During the walk, it becomes obvious McInnes can hold a conversation with anyone – young, old, man or woman – whether it deals with basketball or not. When he reaches his wife Jenni, who is working the ticket window, he turns the conversation to his players.
“The kids have to believe, and you have to sell it, “ he said. “This week’s been a whirlwind. I’m all over the place, and I’m just trying to stay focused on these kids in giving them everything I have.”
He says this because he knows the Wildcats – although not at the start – have given him all they have.
Guard Marcus Johnson is one of those players. He met McInnes on the second day of school after moving with his father from Greenbelt, Md.
Johnson loves basketball and was excited to try out for the team. McInnes was intrigued with Johnson’s speed and ability to handle the ball. There was just one problem: Johnson’s grades were too low.
“Ever since I met him, we’ve had this strong bond,” Johnson said of McInnes. “He said, ‘If you come and you work hard, I will give you all that I have.’”
The message sounded like it came from every other coach Johnson knew, yet McInnes didn’t leave him. English and math were Johnson’s biggest hurdles in the first semester. McInnes kept Johnson on the team and followed his progress. Soon Johnson had one of the best days in his life when he told McInnes two words: honor roll.
“I can’t thank Coach enough for changing my life the way he did, “ Johnson said. “To be a teacher, parent and still put in all the time for this amazes me.”
With Johnson eligible, McInnes tested him again – this time on the court.
In the midst of the losing streak, Millbrook’s full-court defense wasn’t effective. Johnson wanted to be a scorer, but in his second game McInnes told him to guard the Cap-Eight’s best player in Wakefield’s Xavier Saddler-Mee.
McInnes needed Johnson’s speed to be a defender, not blow by one.
“Every kid wants to score 20, and that can’t be the case, “ McInnes said. “I say if God gave you the ability to play defense, then do that.”
Millbrook lost to Wakefield that night, but with Johnson on the court, the Wildcats were going to start building winning streaks. And in Millbrook’s two Eastern Regional wins, Johnson helped create 37 turnovers.
“Coach drilled defense into me, “ he said. “Now I love it.”
After Millbrook advanced to the state title game this past Saturday, Johnson watched the Duke-North Carolina game that night. The second half started, and it hit Johnson: He was going to be playing on the same court in the Dean Smith Center. Besides the excitement, all Johnson could think about was the coach who led him there.
A caring coach
Megan Jones, a senior, has known McInnes for nine years. She has been his statistician and manager the past four.
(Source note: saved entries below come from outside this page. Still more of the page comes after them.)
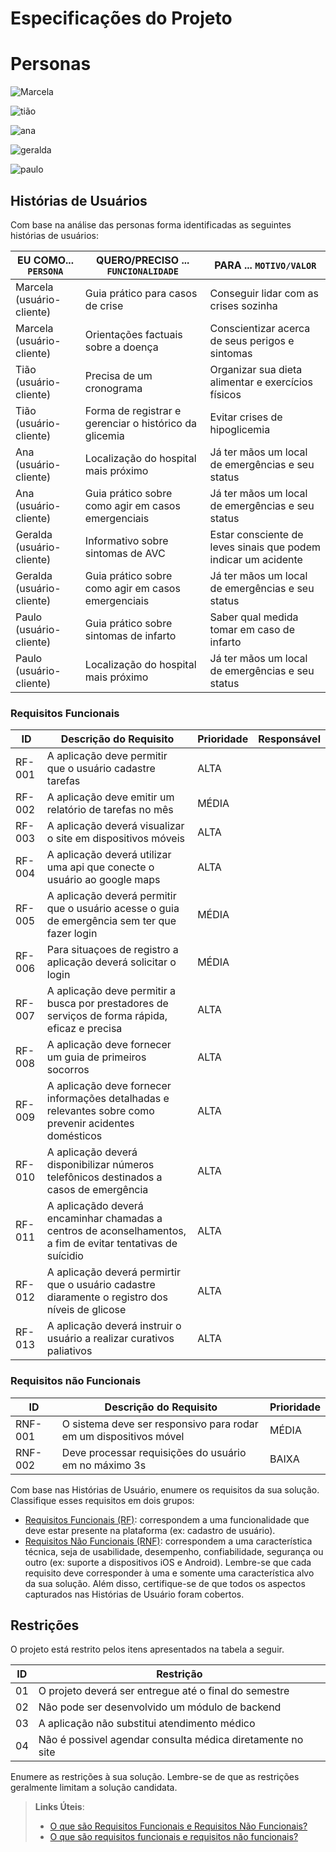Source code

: # Especificações do Projeto


# Personas #
![Marcela](https://user-images.githubusercontent.com/105678089/227963189-98671a00-9992-4850-9c1a-a124252fdd2e.png)

![tião](https://user-images.githubusercontent.com/105678089/227963241-4fe7a81d-854e-4f86-9a06-bc7d118848f7.png)

![ana](https://user-images.githubusercontent.com/105678089/227229270-d5ba9715-2c05-432f-a9ae-7078cc3a63b4.png)

![geralda](https://user-images.githubusercontent.com/105678089/227267557-16c94be2-216d-49b6-bbdb-ec922013b6a9.png)

![paulo](https://user-images.githubusercontent.com/105678089/227267623-ace1a6fe-9664-43a5-9484-af8cf23b1670.png)


## Histórias de Usuários

Com base na análise das personas forma identificadas as seguintes histórias de usuários:

|   EU COMO... `PERSONA`    | QUERO/PRECISO ... `FUNCIONALIDADE`                   | PARA ... `MOTIVO/VALOR`                                        |
|---------------------------|------------------------------------------------------|----------------------------------------------------------------|
|Marcela (usuário-cliente)  |Guia prático para casos de crise                      |Conseguir lidar com as crises sozinha                           |
|Marcela (usuário-cliente)  |Orientações factuais sobre a doença                   |Conscientizar acerca de seus perigos e sintomas                 | 
|Tião (usuário-cliente)     |Precisa de um cronograma                              |Organizar sua dieta alimentar e exercícios físicos              |
|Tião (usuário-cliente)     |Forma de registrar e gerenciar o histórico da glicemia|Evitar crises de hipoglicemia                                   |
|Ana (usuário-cliente)      |Localização do hospital mais próximo                  |Já ter mãos um local de emergências e seu status                |
|Ana (usuário-cliente)      |Guia prático sobre como agir em casos emergenciais    |Já ter mãos um local de emergências e seu status                |
|Geralda (usuário-cliente)  |Informativo sobre sintomas de AVC                     |Estar consciente de leves sinais que podem indicar um acidente  |
|Geralda (usuário-cliente)  |Guia prático sobre como agir em casos emergenciais    |Já ter mãos um local de emergências e seu status                |
|Paulo (usuário-cliente)    |Guia prático sobre sintomas de infarto                |Saber qual medida tomar em caso de infarto                      |
|Paulo (usuário-cliente)    |Localização do hospital mais próximo                  |Já ter mãos um local de emergências e seu status                |


### Requisitos Funcionais

|ID    | Descrição do Requisito  | Prioridade | Responsável |
|------|-----------------------------------------|----| ----|
|RF-001| A aplicação deve permitir que o usuário cadastre tarefas | ALTA |  |
|RF-002| A aplicação deve emitir um relatório de tarefas no mês   | MÉDIA | |
|RF-003| A aplicação deverá visualizar o site em dispositivos móveis| ALTA | |
|RF-004| A aplicação deverá utilizar uma api que conecte o usuário ao google maps| ALTA | |
|RF-005| A aplicação deverá permitir que o usuário acesse o guia de emergência sem ter que fazer login | MÉDIA | |
|RF-006| Para situaçoes de registro a aplicação deverá solicitar o login | MÉDIA | |
|RF-007| A aplicação deve permitir a busca por prestadores de serviços de forma rápida, eficaz e precisa | ALTA | |
|RF-008| A aplicação deve fornecer um guia de primeiros socorros | ALTA | |
|RF-009| A aplicação deve fornecer informações detalhadas e relevantes sobre como prevenir acidentes domésticos | ALTA | |
|RF-010| A aplicação deverá disponibilizar números telefônicos destinados a casos de emergência | ALTA | |
|RF-011| A aplicaçãdo deverá encaminhar chamadas a centros de aconselhamentos, a fim de evitar tentativas de suícidio | ALTA | |
|RF-012| A aplicação deverá permirtir que o usuário cadastre diaramente o registro dos níveis de glicose | ALTA | |
|RF-013| A aplicação deverá instruir o usuário a realizar curativos paliativos | ALTA | |

### Requisitos não Funcionais

|ID     | Descrição do Requisito  |Prioridade |
|-------|-------------------------|----|
|RNF-001| O sistema deve ser responsivo para rodar em um dispositivos móvel | MÉDIA | 
|RNF-002| Deve processar requisições do usuário em no máximo 3s |  BAIXA | 

Com base nas Histórias de Usuário, enumere os requisitos da sua solução. Classifique esses requisitos em dois grupos:

- [Requisitos Funcionais
 (RF)](https://pt.wikipedia.org/wiki/Requisito_funcional):
 correspondem a uma funcionalidade que deve estar presente na
  plataforma (ex: cadastro de usuário).
- [Requisitos Não Funcionais
  (RNF)](https://pt.wikipedia.org/wiki/Requisito_n%C3%A3o_funcional):
  correspondem a uma característica técnica, seja de usabilidade,
  desempenho, confiabilidade, segurança ou outro (ex: suporte a
  dispositivos iOS e Android).
Lembre-se que cada requisito deve corresponder à uma e somente uma
característica alvo da sua solução. Além disso, certifique-se de que
todos os aspectos capturados nas Histórias de Usuário foram cobertos.

## Restrições

O projeto está restrito pelos itens apresentados na tabela a seguir.

|ID| Restrição                                             |
|--|-------------------------------------------------------|
|01| O projeto deverá ser entregue até o final do semestre |
|02| Não pode ser desenvolvido um módulo de backend        |
|03| A aplicação não substitui atendimento médico          |
|04| Não é possivel agendar consulta médica diretamente no site |



Enumere as restrições à sua solução. Lembre-se de que as restrições geralmente limitam a solução candidata.

> **Links Úteis**:
> - [O que são Requisitos Funcionais e Requisitos Não Funcionais?](https://codificar.com.br/requisitos-funcionais-nao-funcionais/)
> - [O que são requisitos funcionais e requisitos não funcionais?](https://analisederequisitos.com.br/requisitos-funcionais-e-requisitos-nao-funcionais-o-que-sao/)
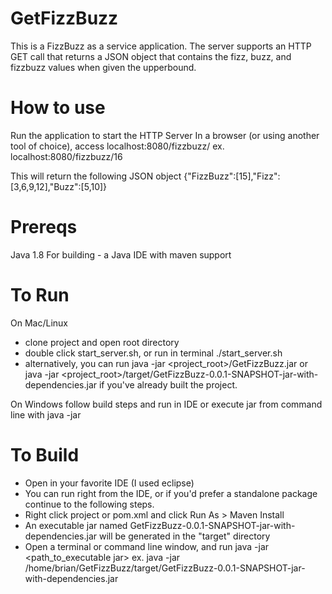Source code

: # GetFizzBuzz
This is a FizzBuzz as a service application. The server supports an HTTP GET call that returns a JSON object that contains the fizz, buzz, and fizzbuzz values when given the upperbound.

# How to use
Run the application to start the HTTP Server
In a browser (or using another tool of choice), access localhost:8080/fizzbuzz/<number>
ex. localhost:8080/fizzbuzz/16

This will return the following JSON object
{"FizzBuzz":[15],"Fizz":[3,6,9,12],"Buzz":[5,10]}

# Prereqs
Java 1.8
For building - a Java IDE with maven support

# To Run
On Mac/Linux
  - clone project and open root directory
  - double click start_server.sh, or run in terminal ./start_server.sh
  - alternatively, you can run java -jar <project_root>/GetFizzBuzz.jar or
  java -jar <project_root>/target/GetFizzBuzz-0.0.1-SNAPSHOT-jar-with-dependencies.jar
  if you've already built the project.
  
On Windows
  follow build steps and run in IDE or execute jar from command line with java -jar 

# To Build
- Open in your favorite IDE (I used eclipse)
- You can run right from the IDE, or if you'd prefer a standalone package continue to the following steps.
- Right click project or pom.xml and click Run As > Maven Install
- An executable jar named GetFizzBuzz-0.0.1-SNAPSHOT-jar-with-dependencies.jar will be generated in the "target" directory
- Open a terminal or command line window, and run java -jar <path_to_executable jar>
  ex. java -jar /home/brian/GetFizzBuzz/target/GetFizzBuzz-0.0.1-SNAPSHOT-jar-with-dependencies.jar
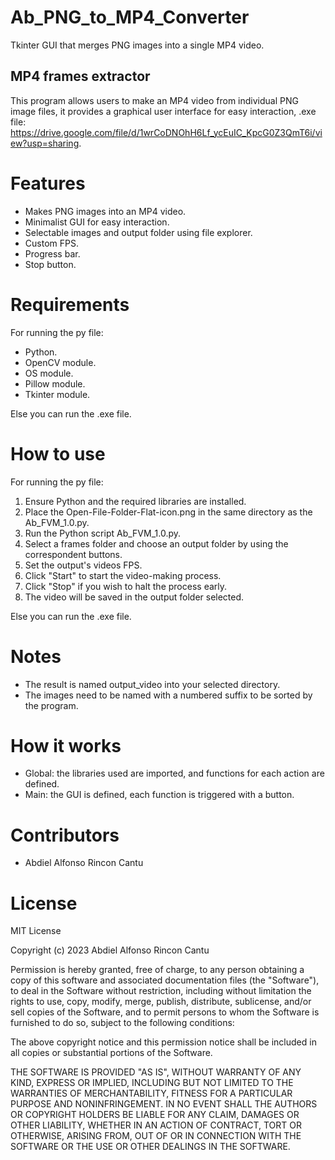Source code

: # Ab_PNG_to_MP4_Converter #
Tkinter GUI that merges PNG images into a single MP4 video.

## MP4 frames extractor ##  
This program allows users to make an MP4 video from individual PNG image files, it provides a graphical user interface for easy interaction,
.exe file: https://drive.google.com/file/d/1wrCoDNOhH6Lf_ycEuIC_KpcG0Z3QmT6i/view?usp=sharing.  

# Features #  
- Makes PNG images into an MP4 video.
- Minimalist GUI for easy interaction.
- Selectable images and output folder using file explorer.
- Custom FPS.
- Progress bar.
- Stop button.
  
# Requirements #  
For running the py file:
- Python.  
- OpenCV module.  
- OS module.  
- Pillow module.  
- Tkinter module.
  
Else you can run the .exe file.

# How to use #
For running the py file:  
1. Ensure Python and the required libraries are installed.
2. Place the Open-File-Folder-Flat-icon.png in the same directory as the Ab_FVM_1.0.py.  
3. Run the Python script Ab_FVM_1.0.py.
4. Select a frames folder and choose an output folder by using the correspondent buttons.
5. Set the output's videos FPS.
6. Click "Start" to start the video-making process.
7. Click "Stop" if you wish to halt the process early.
8. The video will be saved in the output folder selected.

Else you can run the .exe file.

# Notes #
- The result is named output_video into your selected directory.
- The images need to be named with a numbered suffix to be sorted by the program.

# How it works #
- Global: the libraries used are imported, and functions for each action are defined.
- Main: the GUI is defined, each function is triggered with a button.

# Contributors #
- Abdiel Alfonso Rincon Cantu

# License #
MIT License

Copyright (c) 2023 Abdiel Alfonso Rincon Cantu

Permission is hereby granted, free of charge, to any person obtaining a copy of this software and associated documentation files (the "Software"), to deal in the Software without restriction, including without limitation the rights to use, copy, modify, merge, publish, distribute, sublicense, and/or sell copies of the Software, and to permit persons to whom the Software is furnished to do so, subject to the following conditions:

The above copyright notice and this permission notice shall be included in all copies or substantial portions of the Software.

THE SOFTWARE IS PROVIDED "AS IS", WITHOUT WARRANTY OF ANY KIND, EXPRESS OR IMPLIED, INCLUDING BUT NOT LIMITED TO THE WARRANTIES OF MERCHANTABILITY, FITNESS FOR A PARTICULAR PURPOSE AND NONINFRINGEMENT. IN NO EVENT SHALL THE AUTHORS OR COPYRIGHT HOLDERS BE LIABLE FOR ANY CLAIM, DAMAGES OR OTHER LIABILITY, WHETHER IN AN ACTION OF CONTRACT, TORT OR OTHERWISE, ARISING FROM, OUT OF OR IN CONNECTION WITH THE SOFTWARE OR THE USE OR OTHER DEALINGS IN THE SOFTWARE.


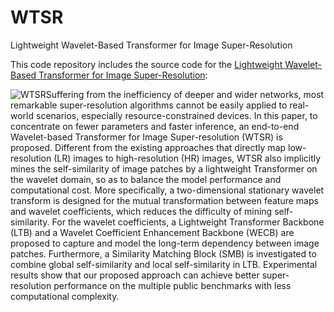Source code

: # WTSR
Lightweight Wavelet-Based Transformer for Image Super-Resolution

This code repository includes the source code for the [Lightweight Wavelet-Based Transformer for Image Super-Resolution](https://link.springer.com/chapter/10.1007/978-3-031-20868-3_27):

![WTSR]()Suffering from the inefficiency of deeper and wider networks, most remarkable super-resolution algorithms cannot be easily applied to real-world scenarios, especially resource-constrained devices. In this paper, to concentrate on fewer parameters and faster inference, an end-to-end Wavelet-based Transformer for Image Super-resolution (WTSR) is proposed. Different from the existing approaches that directly map low-resolution (LR) images to high-resolution (HR) images, WTSR also implicitly mines the self-similarity of image patches by a lightweight Transformer on the wavelet domain, so as to balance the model performance and computational cost. More specifically, a two-dimensional stationary wavelet transform is designed for the mutual transformation between feature maps and wavelet coefficients, which reduces the difficulty of mining self-similarity. For the wavelet coefficients, a Lightweight Transformer Backbone (LTB) and a Wavelet Coefficient Enhancement Backbone (WECB) are proposed to capture and model the long-term dependency between image patches. Furthermore, a Similarity Matching Block (SMB) is investigated to combine global self-similarity and local self-similarity in LTB. Experimental results show that our proposed approach can achieve better super-resolution performance on the multiple public benchmarks with less computational complexity.
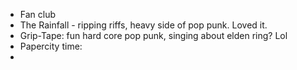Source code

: - Fan club
- The Rainfall - ripping riffs, heavy side of pop punk. Loved it.
- Grip-Tape: fun hard core pop punk, singing about elden ring? Lol
- Papercity time:
-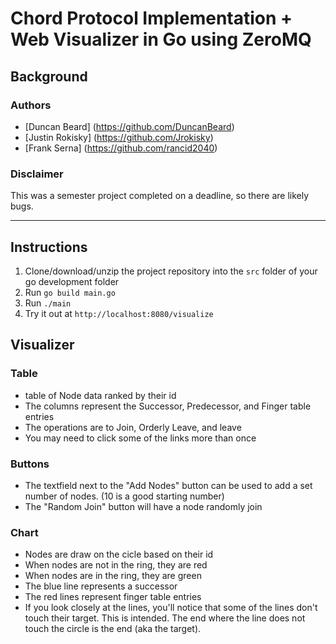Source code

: # Chord Protocol Implementation + Web Visualizer in Go using ZeroMQ

## Background

### Authors
* [Duncan Beard] (https://github.com/DuncanBeard)
* [Justin Rokisky] (https://github.com/Jrokisky)
* [Frank Serna] (https://github.com/rancid2040)

### Disclaimer
This was a semester project completed on a deadline, so there are likely bugs.

-------------------------------------------------------------------------------

## Instructions
1. Clone/download/unzip the project repository into the `src` folder of your go development folder
2. Run `go build main.go`
3. Run `./main`
4. Try it out at `http://localhost:8080/visualize`

## Visualizer

### Table
* table of Node data ranked by their id
* The columns represent the Successor, Predecessor, and Finger table entries
* The operations are to Join, Orderly Leave, and leave
* You may need to click some of the links more than once

### Buttons
* The textfield next to the "Add Nodes" button can be used to add a set number of nodes. (10 is a good starting number)
* The "Random Join" button will have a node randomly join

### Chart
* Nodes are draw on the cicle based on their id
* When nodes are not in the ring, they are red
* When nodes are in the ring, they are green
* The blue line represents a successor
* The red lines represent finger table entries
* If you look closely at the lines, you'll notice that some of the lines don't touch their target. This is intended. The end where the line does not touch the circle is the end (aka the target).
Jones has ridden buses with the team to almost every game, and although she hears most of McInnes’ speeches during timeouts, she’s still trying to figure out how he has done it this season, how he has been able to get forward RaShawn Vaughan to rebound or how he has made guard Shi’Chee Moore a better passer.
“I think he didn’t let his frustration get in the way of coaching,” Jones said.
Jones also wondered how McInnes found the way to be the person he needed to be to fit each moment at hand. Her best guess is that he cares most about people staying together. It’s the only way she thinks Millbrook could have come this far.
What’s McInnes’ best moment? Jones said it was the short speech he gave on the bus before the Wildcats left Fayetteville on Saturday.
After winning the regional, McInnes noticed Kinston’s bus pull into the parking lot at the Crown Coliseum. And in that instant, McInnes asked to borrow something from Kinston coach Wells Gulledge: his 2009-10 2-A state championship ring.
McInnes brought the ring – with its monstrous green emerald in the center – onto the bus for everyone to see.
“This is what it looks like, guys, “ he told them. “How bad do you want it?”